BEGIN INPUT RECORDS
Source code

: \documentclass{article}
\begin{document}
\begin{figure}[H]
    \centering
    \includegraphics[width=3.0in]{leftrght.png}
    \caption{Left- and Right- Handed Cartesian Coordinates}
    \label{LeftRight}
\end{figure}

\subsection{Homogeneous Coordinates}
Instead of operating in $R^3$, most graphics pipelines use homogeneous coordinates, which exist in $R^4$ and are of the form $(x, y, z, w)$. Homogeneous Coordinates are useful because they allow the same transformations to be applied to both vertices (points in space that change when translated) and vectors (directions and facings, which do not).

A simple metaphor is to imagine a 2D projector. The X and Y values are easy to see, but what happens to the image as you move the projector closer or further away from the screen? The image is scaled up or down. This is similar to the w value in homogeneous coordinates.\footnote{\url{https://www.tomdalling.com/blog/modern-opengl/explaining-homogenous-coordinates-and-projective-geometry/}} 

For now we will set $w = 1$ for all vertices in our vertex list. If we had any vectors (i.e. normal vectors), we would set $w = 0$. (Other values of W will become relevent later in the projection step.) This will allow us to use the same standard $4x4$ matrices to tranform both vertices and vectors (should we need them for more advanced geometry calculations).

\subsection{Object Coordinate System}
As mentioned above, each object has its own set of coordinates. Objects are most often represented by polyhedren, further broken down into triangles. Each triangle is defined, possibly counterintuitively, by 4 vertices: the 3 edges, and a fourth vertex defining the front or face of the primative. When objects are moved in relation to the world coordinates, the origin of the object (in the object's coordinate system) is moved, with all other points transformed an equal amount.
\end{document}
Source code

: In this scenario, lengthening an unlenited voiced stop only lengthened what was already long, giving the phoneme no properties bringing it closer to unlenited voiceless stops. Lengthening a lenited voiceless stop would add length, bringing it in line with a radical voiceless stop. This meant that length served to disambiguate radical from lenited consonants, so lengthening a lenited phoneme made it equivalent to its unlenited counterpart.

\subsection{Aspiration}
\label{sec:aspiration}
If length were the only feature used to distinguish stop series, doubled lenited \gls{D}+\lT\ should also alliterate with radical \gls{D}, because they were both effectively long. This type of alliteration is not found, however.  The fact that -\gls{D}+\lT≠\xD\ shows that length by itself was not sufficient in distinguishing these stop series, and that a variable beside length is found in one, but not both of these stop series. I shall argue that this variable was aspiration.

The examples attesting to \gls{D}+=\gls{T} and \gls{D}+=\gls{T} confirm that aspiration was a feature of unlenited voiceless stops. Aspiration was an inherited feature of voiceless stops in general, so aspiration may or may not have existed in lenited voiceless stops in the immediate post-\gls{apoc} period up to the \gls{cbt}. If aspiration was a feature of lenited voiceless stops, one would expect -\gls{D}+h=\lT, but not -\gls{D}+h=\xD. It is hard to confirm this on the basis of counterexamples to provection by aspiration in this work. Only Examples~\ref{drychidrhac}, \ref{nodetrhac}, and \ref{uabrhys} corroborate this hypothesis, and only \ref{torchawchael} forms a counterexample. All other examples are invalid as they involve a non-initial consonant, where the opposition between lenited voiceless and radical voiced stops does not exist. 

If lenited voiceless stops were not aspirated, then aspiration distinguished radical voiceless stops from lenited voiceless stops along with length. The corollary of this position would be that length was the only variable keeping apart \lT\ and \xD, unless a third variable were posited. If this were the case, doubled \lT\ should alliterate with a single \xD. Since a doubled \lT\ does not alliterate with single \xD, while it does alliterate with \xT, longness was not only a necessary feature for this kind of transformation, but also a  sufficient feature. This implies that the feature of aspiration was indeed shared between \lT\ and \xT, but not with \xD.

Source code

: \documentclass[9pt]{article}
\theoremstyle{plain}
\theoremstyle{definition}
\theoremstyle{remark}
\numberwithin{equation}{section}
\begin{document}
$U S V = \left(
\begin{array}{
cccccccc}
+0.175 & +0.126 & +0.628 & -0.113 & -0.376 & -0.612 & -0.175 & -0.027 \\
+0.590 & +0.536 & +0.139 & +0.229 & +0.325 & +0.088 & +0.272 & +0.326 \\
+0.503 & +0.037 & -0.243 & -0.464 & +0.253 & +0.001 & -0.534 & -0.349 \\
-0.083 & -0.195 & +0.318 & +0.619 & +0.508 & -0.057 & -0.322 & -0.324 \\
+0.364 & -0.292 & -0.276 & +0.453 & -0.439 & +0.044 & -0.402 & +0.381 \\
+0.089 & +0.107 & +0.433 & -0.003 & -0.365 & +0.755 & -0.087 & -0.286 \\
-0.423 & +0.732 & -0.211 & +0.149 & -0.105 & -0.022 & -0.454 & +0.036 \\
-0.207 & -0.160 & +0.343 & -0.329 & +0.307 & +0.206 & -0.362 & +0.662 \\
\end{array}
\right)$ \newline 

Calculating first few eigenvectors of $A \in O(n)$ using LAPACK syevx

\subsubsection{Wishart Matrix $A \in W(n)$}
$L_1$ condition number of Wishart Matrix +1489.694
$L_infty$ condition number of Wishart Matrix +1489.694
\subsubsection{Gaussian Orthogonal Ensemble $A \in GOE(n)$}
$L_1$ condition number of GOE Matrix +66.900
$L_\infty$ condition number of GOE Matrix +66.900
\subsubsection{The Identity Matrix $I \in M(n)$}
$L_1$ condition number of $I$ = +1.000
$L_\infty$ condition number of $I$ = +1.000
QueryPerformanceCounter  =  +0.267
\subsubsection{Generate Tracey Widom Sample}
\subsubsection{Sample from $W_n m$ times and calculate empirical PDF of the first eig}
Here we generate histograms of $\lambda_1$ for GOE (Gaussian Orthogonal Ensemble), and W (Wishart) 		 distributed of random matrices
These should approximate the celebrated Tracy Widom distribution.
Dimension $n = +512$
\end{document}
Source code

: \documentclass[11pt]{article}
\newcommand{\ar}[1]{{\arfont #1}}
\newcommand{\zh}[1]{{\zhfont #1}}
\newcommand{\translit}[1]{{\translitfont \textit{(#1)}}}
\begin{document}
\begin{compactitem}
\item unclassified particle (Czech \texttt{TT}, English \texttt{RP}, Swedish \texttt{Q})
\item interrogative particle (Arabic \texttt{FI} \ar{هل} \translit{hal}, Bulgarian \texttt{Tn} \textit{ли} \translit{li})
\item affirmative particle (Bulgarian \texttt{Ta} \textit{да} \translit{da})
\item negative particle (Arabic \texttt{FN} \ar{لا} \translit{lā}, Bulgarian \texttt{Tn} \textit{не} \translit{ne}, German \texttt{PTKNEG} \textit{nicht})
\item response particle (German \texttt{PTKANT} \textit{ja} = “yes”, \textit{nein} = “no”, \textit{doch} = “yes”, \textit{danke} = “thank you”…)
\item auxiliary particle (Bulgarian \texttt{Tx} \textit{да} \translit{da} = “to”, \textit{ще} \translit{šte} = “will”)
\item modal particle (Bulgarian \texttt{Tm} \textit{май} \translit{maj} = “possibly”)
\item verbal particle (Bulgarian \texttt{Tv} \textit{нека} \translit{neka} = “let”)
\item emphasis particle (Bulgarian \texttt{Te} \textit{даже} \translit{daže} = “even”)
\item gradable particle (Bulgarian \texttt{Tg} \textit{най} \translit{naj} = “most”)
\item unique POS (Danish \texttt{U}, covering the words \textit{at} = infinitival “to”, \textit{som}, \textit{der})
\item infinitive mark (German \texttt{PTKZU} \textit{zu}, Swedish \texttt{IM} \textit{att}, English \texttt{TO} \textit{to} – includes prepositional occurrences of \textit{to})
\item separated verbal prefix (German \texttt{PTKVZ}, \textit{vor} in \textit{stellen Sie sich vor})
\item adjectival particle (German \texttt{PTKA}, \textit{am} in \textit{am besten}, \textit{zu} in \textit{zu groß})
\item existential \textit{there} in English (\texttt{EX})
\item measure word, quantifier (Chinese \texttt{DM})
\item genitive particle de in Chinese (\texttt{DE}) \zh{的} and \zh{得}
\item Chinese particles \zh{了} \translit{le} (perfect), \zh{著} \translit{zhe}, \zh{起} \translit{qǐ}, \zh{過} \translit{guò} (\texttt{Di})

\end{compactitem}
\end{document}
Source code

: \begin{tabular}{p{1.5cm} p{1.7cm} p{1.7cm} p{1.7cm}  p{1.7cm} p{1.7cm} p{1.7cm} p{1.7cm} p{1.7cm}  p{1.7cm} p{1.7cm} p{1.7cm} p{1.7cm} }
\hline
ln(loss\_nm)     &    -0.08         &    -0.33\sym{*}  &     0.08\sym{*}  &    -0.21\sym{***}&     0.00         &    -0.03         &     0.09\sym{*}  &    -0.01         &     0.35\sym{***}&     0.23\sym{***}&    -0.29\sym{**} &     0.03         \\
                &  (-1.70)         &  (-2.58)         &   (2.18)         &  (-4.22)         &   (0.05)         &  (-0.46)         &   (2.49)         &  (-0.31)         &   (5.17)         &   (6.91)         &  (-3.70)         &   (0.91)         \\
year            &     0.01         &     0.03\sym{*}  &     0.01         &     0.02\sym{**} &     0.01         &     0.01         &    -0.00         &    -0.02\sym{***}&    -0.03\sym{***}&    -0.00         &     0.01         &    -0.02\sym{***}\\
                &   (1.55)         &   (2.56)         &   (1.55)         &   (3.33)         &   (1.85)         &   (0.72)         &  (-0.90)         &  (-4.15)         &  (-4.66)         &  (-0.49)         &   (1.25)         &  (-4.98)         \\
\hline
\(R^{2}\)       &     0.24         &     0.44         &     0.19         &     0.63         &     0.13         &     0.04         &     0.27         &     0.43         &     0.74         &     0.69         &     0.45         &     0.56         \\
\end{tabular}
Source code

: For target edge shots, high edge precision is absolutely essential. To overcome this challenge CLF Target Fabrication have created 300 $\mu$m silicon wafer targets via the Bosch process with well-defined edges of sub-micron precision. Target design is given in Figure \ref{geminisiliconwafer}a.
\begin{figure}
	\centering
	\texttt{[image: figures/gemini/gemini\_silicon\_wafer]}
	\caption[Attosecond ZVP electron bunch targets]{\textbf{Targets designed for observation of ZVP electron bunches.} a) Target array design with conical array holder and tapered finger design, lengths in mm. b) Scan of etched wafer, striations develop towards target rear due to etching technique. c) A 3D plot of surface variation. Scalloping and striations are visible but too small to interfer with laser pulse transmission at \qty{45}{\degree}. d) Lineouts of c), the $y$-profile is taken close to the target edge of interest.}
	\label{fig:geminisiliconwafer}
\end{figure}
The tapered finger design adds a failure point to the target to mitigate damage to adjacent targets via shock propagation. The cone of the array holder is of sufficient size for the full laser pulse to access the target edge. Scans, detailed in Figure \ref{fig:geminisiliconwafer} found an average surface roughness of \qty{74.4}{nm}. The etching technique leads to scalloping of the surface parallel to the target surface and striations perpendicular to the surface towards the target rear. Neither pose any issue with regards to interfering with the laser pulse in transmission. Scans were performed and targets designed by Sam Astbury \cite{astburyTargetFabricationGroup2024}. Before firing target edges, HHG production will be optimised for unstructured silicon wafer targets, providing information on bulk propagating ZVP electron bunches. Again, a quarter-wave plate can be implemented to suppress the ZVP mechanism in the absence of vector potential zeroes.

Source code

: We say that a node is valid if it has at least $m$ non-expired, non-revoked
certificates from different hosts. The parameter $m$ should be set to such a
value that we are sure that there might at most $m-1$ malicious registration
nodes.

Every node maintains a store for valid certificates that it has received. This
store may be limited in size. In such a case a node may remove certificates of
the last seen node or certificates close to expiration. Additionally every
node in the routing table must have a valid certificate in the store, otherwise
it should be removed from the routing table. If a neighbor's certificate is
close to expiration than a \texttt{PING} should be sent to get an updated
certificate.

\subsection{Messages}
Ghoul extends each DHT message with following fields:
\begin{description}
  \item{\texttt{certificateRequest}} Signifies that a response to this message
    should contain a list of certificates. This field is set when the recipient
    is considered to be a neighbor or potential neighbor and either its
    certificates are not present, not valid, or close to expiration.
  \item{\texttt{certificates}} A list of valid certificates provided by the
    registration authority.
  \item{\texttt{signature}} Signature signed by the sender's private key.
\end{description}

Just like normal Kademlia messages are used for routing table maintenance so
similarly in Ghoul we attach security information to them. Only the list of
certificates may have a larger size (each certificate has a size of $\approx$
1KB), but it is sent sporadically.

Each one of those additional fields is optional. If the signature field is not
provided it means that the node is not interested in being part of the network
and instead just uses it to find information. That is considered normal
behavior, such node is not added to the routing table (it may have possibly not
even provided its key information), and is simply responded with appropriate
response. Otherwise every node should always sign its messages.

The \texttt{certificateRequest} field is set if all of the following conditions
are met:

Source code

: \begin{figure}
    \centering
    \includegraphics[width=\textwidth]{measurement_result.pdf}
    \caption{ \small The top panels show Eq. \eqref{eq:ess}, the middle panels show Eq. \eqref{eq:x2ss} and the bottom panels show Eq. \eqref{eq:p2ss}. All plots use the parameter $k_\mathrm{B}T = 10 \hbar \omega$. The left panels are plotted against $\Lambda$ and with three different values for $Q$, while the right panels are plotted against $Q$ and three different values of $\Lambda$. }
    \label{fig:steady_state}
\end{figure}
END INPUT RECORDS
Write out every line of the listing that holds the word "documentclass".

SOLUTION —
: \documentclass{article}
: \documentclass[9pt]{article}
: \documentclass[11pt]{article}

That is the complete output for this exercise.